■ **DATA FOR THE TASK**
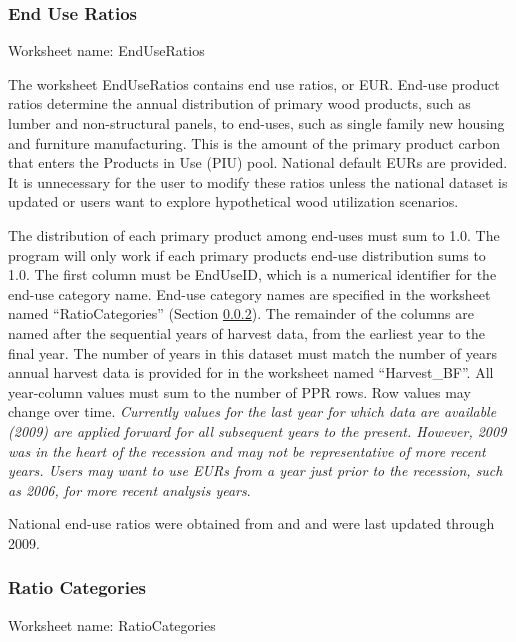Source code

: \documentclass[
  openany]{book}
\begin{document}
\hypertarget{own-prov-input-eur}{%
\subsubsection{End Use Ratios}\label{own-prov-input-eur}}

Worksheet name: EndUseRatios

The worksheet EndUseRatios contains end use ratios, or EUR. End-use product ratios determine the annual distribution of primary wood products, such as lumber and non-structural panels, to end-uses, such as single family new housing and furniture manufacturing. This is the amount of the primary product carbon that enters the Products in Use (PIU) pool. National default EURs are provided. It is unnecessary for the user to modify these ratios unless the national dataset is updated or users want to explore hypothetical wood utilization scenarios.

The distribution of each primary product among end-uses must sum to 1.0. The program will only work if each primary products end-use distribution sums to 1.0. The first column must be EndUseID, which is a numerical identifier for the end-use category name. End-use category names are specified in the worksheet named ``RatioCategories'' (Section \ref{own-prov-input-rc}). The remainder of the columns are named after the sequential years of harvest data, from the earliest year to the final year. The number of years in this dataset must match the number of years annual harvest data is provided for in the worksheet named ``Harvest\_BF''. All year-column values must sum to the number of PPR rows. Row values may change over time. \emph{Currently values for the last year for which data are available (2009) are applied forward for all subsequent years to the present. However, 2009 was in the heart of the recession and may not be representative of more recent years. Users may want to use EURs from a year just prior to the recession, such as 2006, for more recent analysis years}.

National end-use ratios were obtained from \textcite{mckeever2009} and \textcite{mckeever2011} and were last updated through 2009.

\hypertarget{own-prov-input-rc}{%
\subsubsection{Ratio Categories}\label{own-prov-input-rc}}

Worksheet name: RatioCategories
\end{document}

■ **PROBLEM**
Starting at the top of the listing above, please restate word for word each line up to and including the one that holds "Worksheet name: EndUseRatios", omitting every image.

■ **WRITTEN SOLUTION**
Source code

: \documentclass[
  openany]{book}
\begin{document}
\hypertarget{own-prov-input-eur}{%
\subsubsection{End Use Ratios}\label{own-prov-input-eur}}

Worksheet name: EndUseRatios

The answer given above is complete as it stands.